Singing scares me. I only ever do it in the car, otherwise someone might hear me. Someone might know how I’m feeling inside. I’ll somehow bungle it. I’d spent a lifetime concealing my ability, even to the point of standing mute during “Happy Birthdays” over the years.

Liam said, “Liz—sing something for us.”

“The neighbours might hear.”

“Mom, do you even know who your neighbours are?”

I didn’t—I still don’t. Mine is not that kind of building. “It doesn’t matter. I still don’t want them to hear me.”

Liam said, “Sing the solo version of the Flower Duet.”

“Liam, that song is done to death. British Airways has wrecked it for me.”

“Mom, if you sing, I’ll sing something too. But you have to sing first.”

How could I resist hearing my own son sing? “Oh God, very well.” I realized I hadn’t sung in ages. Singing voices vanish as quickly as a bodybuilder’s triceps in the absence of training. I walked to the sink, poured a quick glass of water and contemplated the song to come, “Viens, Malika,” from Delibes’s
Lakmé.
It’s a good song, a classical staple that is to the highbrow world what the Carpenters’ “We’ve Only Just Begun” is to AM radio.

I came back into the room. “Remember, you two requested this.” I spent the next minute pumping out the song’s most signature portion, sad and lovely. I rather surprised myself. The two men clapped. I sat down and motioned Jeremy to stand.

He didn’t need a glass of water. He readied himself, and then frightening almost-but-not-quite-musical sounds came from his lungs. Buzz saws? Bees? I thought it was a seizure of some kind, and was halfway off my seat before he motioned me to sit. He went on for maybe half a minute.

There was a pause. I asked, “Jeremy, what was that?”

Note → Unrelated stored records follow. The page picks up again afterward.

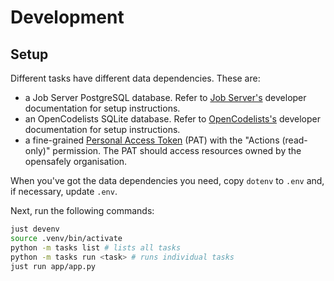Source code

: # Development

## Setup

Different tasks have different data dependencies.
These are:

* a Job Server PostgreSQL database.
  Refer to [Job Server's][3] developer documentation for setup instructions.
* an OpenCodelists SQLite database.
  Refer to [OpenCodelists's][5] developer documentation for setup instructions.
* a fine-grained [Personal Access Token][4] (PAT) with the "Actions (read-only)" permission.
  The PAT should access resources owned by the opensafely organisation.

When you've got the data dependencies you need,
copy `dotenv` to `.env` and, if necessary, update `.env`.

Next, run the following commands:

```sh
just devenv
source .venv/bin/activate
python -m tasks list # lists all tasks
python -m tasks run <task> # runs individual tasks
just run app/app.py
```

[3]: https://github.com/opensafely-core/job-server/blob/main/DEVELOPERS.md
[4]: https://github.com/settings/personal-access-tokens
[5]: https://github.com/opensafely-core/opencodelists/blob/main/DEVELOPERS.md
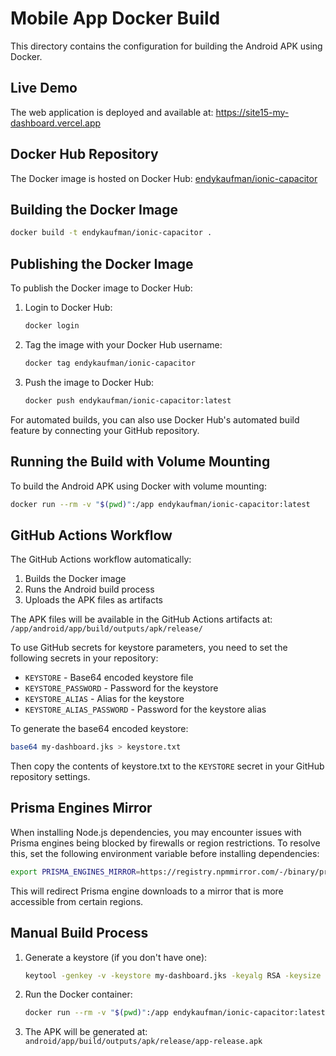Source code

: # Mobile App Docker Build

This directory contains the configuration for building the Android APK using Docker.

## Live Demo

The web application is deployed and available at: https://site15-my-dashboard.vercel.app

## Docker Hub Repository

The Docker image is hosted on Docker Hub:
[endykaufman/ionic-capacitor](https://hub.docker.com/repository/docker/endykaufman/ionic-capacitor/tags/latest)

## Building the Docker Image

```bash
docker build -t endykaufman/ionic-capacitor .
```

## Publishing the Docker Image

To publish the Docker image to Docker Hub:

1. Login to Docker Hub:
   ```bash
   docker login
   ```

2. Tag the image with your Docker Hub username:
   ```bash
   docker tag endykaufman/ionic-capacitor
   ```

3. Push the image to Docker Hub:
   ```bash
   docker push endykaufman/ionic-capacitor:latest
   ```

For automated builds, you can also use Docker Hub's automated build feature by connecting your GitHub repository.

## Running the Build with Volume Mounting

To build the Android APK using Docker with volume mounting:

```bash
docker run --rm -v "$(pwd)":/app endykaufman/ionic-capacitor:latest
```

## GitHub Actions Workflow

The GitHub Actions workflow automatically:
1. Builds the Docker image
2. Runs the Android build process
3. Uploads the APK files as artifacts

The APK files will be available in the GitHub Actions artifacts at:
`/app/android/app/build/outputs/apk/release/`

To use GitHub secrets for keystore parameters, you need to set the following secrets in your repository:
- `KEYSTORE` - Base64 encoded keystore file
- `KEYSTORE_PASSWORD` - Password for the keystore
- `KEYSTORE_ALIAS` - Alias for the keystore
- `KEYSTORE_ALIAS_PASSWORD` - Password for the keystore alias

To generate the base64 encoded keystore:
```bash
base64 my-dashboard.jks > keystore.txt
```

Then copy the contents of keystore.txt to the `KEYSTORE` secret in your GitHub repository settings.

## Prisma Engines Mirror

When installing Node.js dependencies, you may encounter issues with Prisma engines being blocked by firewalls or region restrictions. To resolve this, set the following environment variable before installing dependencies:

```bash
export PRISMA_ENGINES_MIRROR=https://registry.npmmirror.com/-/binary/prisma
```

This will redirect Prisma engine downloads to a mirror that is more accessible from certain regions.

## Manual Build Process

1. Generate a keystore (if you don't have one):
   ```bash
   keytool -genkey -v -keystore my-dashboard.jks -keyalg RSA -keysize 2048 -storepass 12345678 -keypass 12345678 -validity 10000 -alias my-dashboard -dname "CN=Ilshat Khamitov, OU=My Dashboard, O=Site15, L=Ufa, ST=Unknown, C=ru"
   ```

2. Run the Docker container:
   ```bash
   docker run --rm -v "$(pwd)":/app endykaufman/ionic-capacitor:latest
   ```

3. The APK will be generated at:
   `android/app/build/outputs/apk/release/app-release.apk`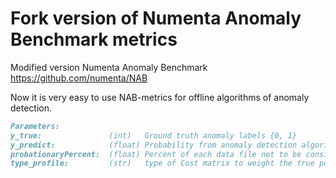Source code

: # Fork version of Numenta Anomaly Benchmark metrics #

Modified version Numenta Anomaly Benchmark <https://github.com/numenta/NAB>

Now it is very easy to use NAB-metrics for offline algorithms of anomaly detection.

```md
Parameters:
y_true:               (int)   Ground truth anomaly labels {0, 1}
y_predict:            (float) Probability from anomaly detection algorithm [0, 1]
probationaryPercent:  (float) Percent of each data file not to be considered during scoring
type_profile:         (str)   type of Cost matrix to weight the true positives, false negatives, and false positives during scoring (e.g. 'standard', ‘reward_low_FP_rate’, ‘reward_low_FN_rate’)
```
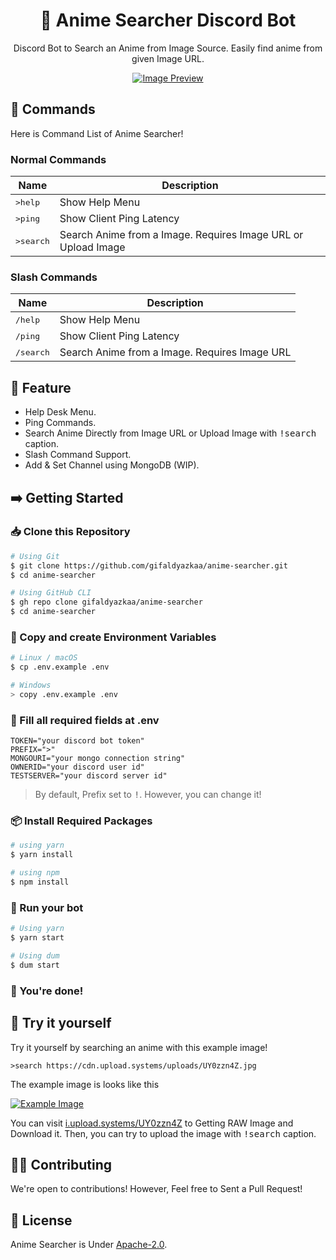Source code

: <div align="center">

# 🔎 Anime Searcher Discord Bot

Discord Bot to Search an Anime from Image Source. Easily find anime from given Image URL.

[![Image Preview](https://cdn.upload.systems/uploads/7J1cBoB3.png)](https://i.upload.systems/7J1cBoB3)

</div>

## 📂 Commands

Here is Command List of Anime Searcher!

### Normal Commands

| **Name**           | **Description**                                               |
| ------------------ | ------------------------------------------------------------- |
| <kbd>>help</kbd>   | Show Help Menu                                                |
| <kbd>>ping</kbd>   | Show Client Ping Latency                                      |
| <kbd>>search</kbd> | Search Anime from a Image. Requires Image URL or Upload Image |

### Slash Commands

| **Name**           | **Description**                               |
| ------------------ | --------------------------------------------- |
| <kbd>/help</kbd>   | Show Help Menu                                |
| <kbd>/ping</kbd>   | Show Client Ping Latency                      |
| <kbd>/search</kbd> | Search Anime from a Image. Requires Image URL |

## 💎 Feature

- Help Desk Menu.
- Ping Commands.
- Search Anime Directly from Image URL or Upload Image with <kbd>!search</kbd> caption.
- Slash Command Support.
- Add & Set Channel using MongoDB (WIP).

## ➡️ Getting Started

### 📥 Clone this Repository

```bash
# Using Git
$ git clone https://github.com/gifaldyazkaa/anime-searcher.git
$ cd anime-searcher

# Using GitHub CLI
$ gh repo clone gifaldyazkaa/anime-searcher
$ cd anime-searcher
```

### 📄 Copy and create Environment Variables

```sh
# Linux / macOS
$ cp .env.example .env

# Windows
> copy .env.example .env
```

### 📝 Fill all required fields at .env

```
TOKEN="your discord bot token"
PREFIX=">"
MONGOURI="your mongo connection string"
OWNERID="your discord user id"
TESTSERVER="your discord server id"
```

> By default, Prefix set to <kbd>!</kbd>. However, you can change it!

### 📦 Install Required Packages

```sh
# using yarn
$ yarn install

# using npm
$ npm install
```

### 🏃 Run your bot

```sh
# Using yarn
$ yarn start

# Using dum
$ dum start
```

### 🎉 You're done!

## 📨 Try it yourself

Try it yourself by searching an anime with this example image!

```
>search https://cdn.upload.systems/uploads/UY0zzn4Z.jpg
```

The example image is looks like this

[![Example Image](https://cdn.upload.systems/uploads/UY0zzn4Z.jpg)](https://i.upload.systems/UY0zzn4Z)

You can visit [i.upload.systems/UY0zzn4Z](https://i.upload.systems/UY0zzn4Z) to Getting RAW Image and Download it. Then, you can try to upload the image with <kbd>!search</kbd> caption.

## 👨‍💻 Contributing

We're open to contributions! However, Feel free to Sent a Pull Request!

## 📃 License

Anime Searcher is Under [Apache-2.0](blob/master/LICENSE).
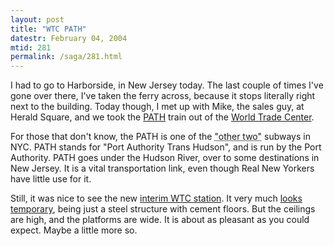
 ```yaml
---
layout: post
title: "WTC PATH"
datestr: February 04, 2004
mtid: 281
permalink: /saga/281.html
---
```


I had to go to Harborside, in New Jersey today.  The last couple of times I've gone over there, I've taken the ferry across, because it stops literally right next to the building.  Today though, I met up with Mike, the sales guy, at Herald Square, and we took the <a href="http://www.panynj.gov/path/">PATH</a> train out of the <a href="http://www.lowermanhattan.info/news/path_triumphantly_returns_to_90304.asp" title="PATH Triumphantly Returns to Lower Manhattan">World Trade Center</a>.

For those that don't know, the PATH is one of the <acronym title="The third NYC subway is the SIRT on Staten Island">"other two"</acronym> subways in NYC.  PATH stands for "Port Authority Trans Hudson", and is run by the Port Authority.  PATH goes under the Hudson River, over to some destinations in New Jersey.  It is a vital transportation link, even though Real New Yorkers have little use for it. 

Still, it was nice to see the new <a href="http://www.lowermanhattan.info/news/path_to_recovery__81386.asp" title="Restoring the WTC PATH Station">interim WTC station</a>.  It very much <a href="http://www.hudsoncity.net/tubes/officialpadescriptionoftemporarywtc.html" title="Official Description of Temporary PAH Station">looks temporary</a>, being just a steel structure with cement floors.  But the ceilings are high, and the platforms are wide.  It is about as pleasant as you could expect.  Maybe a little more so.</a>

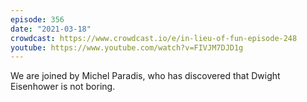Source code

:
 ```yaml
---
episode: 356
date: "2021-03-18"
crowdcast: https://www.crowdcast.io/e/in-lieu-of-fun-episode-248
youtube: https://www.youtube.com/watch?v=FIVJM7DJD1g
---
```

We are joined by Michel Paradis, who has discovered that Dwight Eisenhower is not boring.
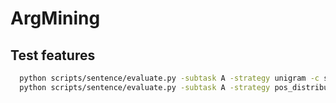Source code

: # ArgMining

## Test features
``` bash
  python scripts/sentence/evaluate.py -subtask A -strategy unigram -c svm
  python scripts/sentence/evaluate.py -subtask A -strategy pos_distribution -c svm

```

“That was your song sung backwards.”

I said, “You’re kidding.”

“No, not kidding at all. Want another?”

“How did you ever learn to do that?”

“I never would have known I could do it except that, when I was eleven, one of my foster brothers and I would play records backwards to look for satanic messages. The adults thought it was very devout of us.”

“Liz, can you sing backwards too?” Liam asked.

“No.”

Liam asked me if I had a tape recorder. I had one left over from the
1980
s, and I went to fish it out of the cupboard. I’d liked it because it was so easy to stop and start. I used it for voice practice in the old days, when I was a bit braver about singing.

I came back in. “I can rig it to play backwards if I fiddle with these two switches for a second.” I prepared the machine.

“What song do you want me to do?” Jeremy asked.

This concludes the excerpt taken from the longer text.